Pour la douche, il vaut mieux ne pas avoir une pudeur de gazelle, surtout pour les filles.
« Tous les petits coins sont transformés en douche », révèle Estelle.
« On n’a pas de toilettes. On se lave en plein air sous les regards des garçons », tempête, Ruth. Si elle peut se plaindre d’avoir le corps « endoloris » du fait de ses conditions de couchette, Estelle qui a des parents à port-Bouet, est un peu chanceuse, puisqu’elle peut aller se rincer chez ses amies en cité, au campus 2000.

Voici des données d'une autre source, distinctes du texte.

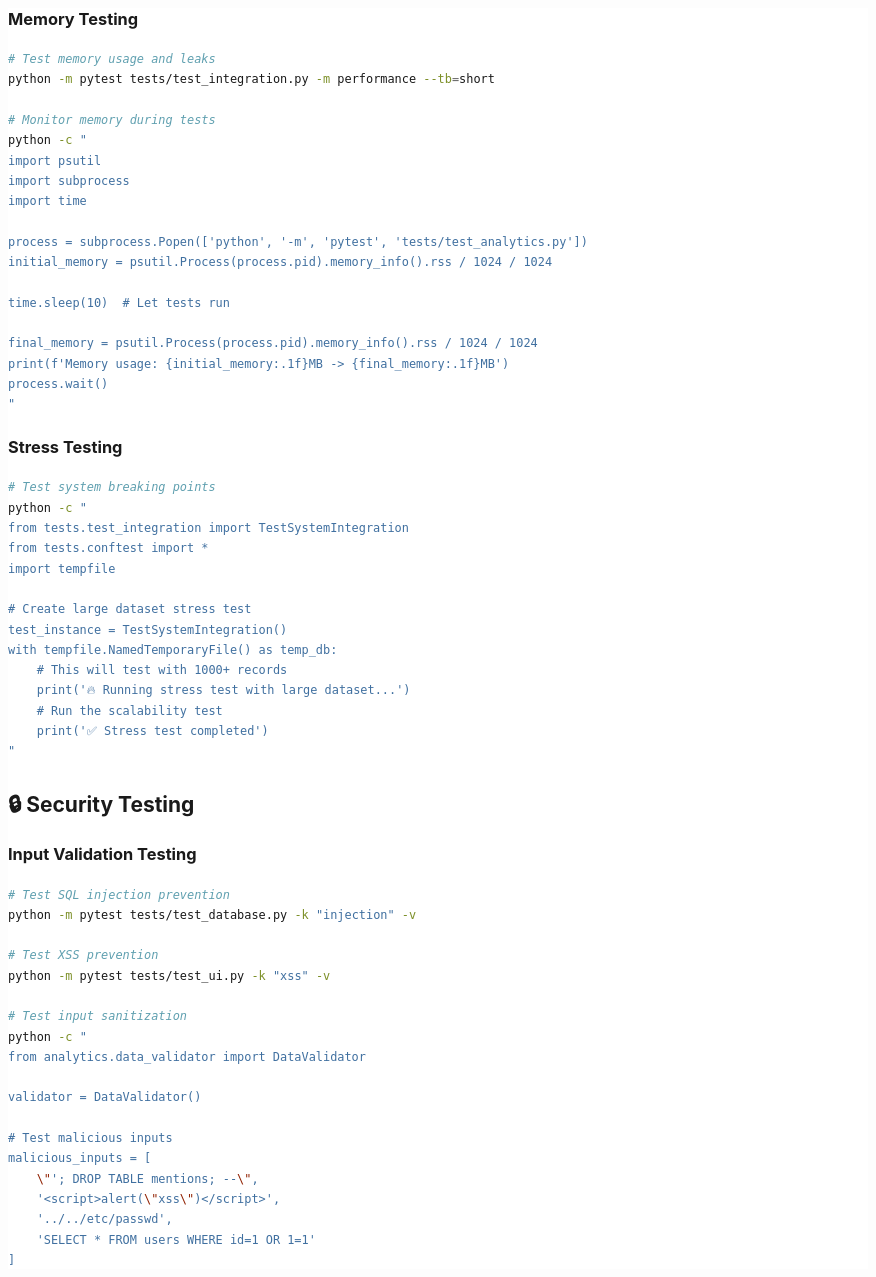 ### Memory Testing
```bash
# Test memory usage and leaks
python -m pytest tests/test_integration.py -m performance --tb=short

# Monitor memory during tests
python -c "
import psutil
import subprocess
import time

process = subprocess.Popen(['python', '-m', 'pytest', 'tests/test_analytics.py'])
initial_memory = psutil.Process(process.pid).memory_info().rss / 1024 / 1024

time.sleep(10)  # Let tests run

final_memory = psutil.Process(process.pid).memory_info().rss / 1024 / 1024
print(f'Memory usage: {initial_memory:.1f}MB -> {final_memory:.1f}MB')
process.wait()
"
```

### Stress Testing
```bash
# Test system breaking points
python -c "
from tests.test_integration import TestSystemIntegration
from tests.conftest import *
import tempfile

# Create large dataset stress test
test_instance = TestSystemIntegration()
with tempfile.NamedTemporaryFile() as temp_db:
    # This will test with 1000+ records
    print('🔥 Running stress test with large dataset...')
    # Run the scalability test
    print('✅ Stress test completed')
"
```

## 🔒 Security Testing

### Input Validation Testing
```bash
# Test SQL injection prevention
python -m pytest tests/test_database.py -k "injection" -v

# Test XSS prevention
python -m pytest tests/test_ui.py -k "xss" -v

# Test input sanitization
python -c "
from analytics.data_validator import DataValidator

validator = DataValidator()

# Test malicious inputs
malicious_inputs = [
    \"'; DROP TABLE mentions; --\",
    '<script>alert(\"xss\")</script>',
    '../../etc/passwd',
    'SELECT * FROM users WHERE id=1 OR 1=1'
]
```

« Il y a trois types de personnes ici »
Domiciles éloignés, emplois du temps chargés, voire surchargés, dénuement matériel, tracasseries aux arrêts de bus, manque de chambre en cité U… Les facteurs qui enfantent les kosovars sont aussi divers que variés.
« Le bus 53 fait trois heures avant d’arriver au campus. Ça ne nous arrange pas. En plus, il n’y a que deux bus seulement sur la ligne », s’exaspère Yao.
« Pour avoir une chambre, c’est par connaissances ou de l’argent », s’indigne Adama.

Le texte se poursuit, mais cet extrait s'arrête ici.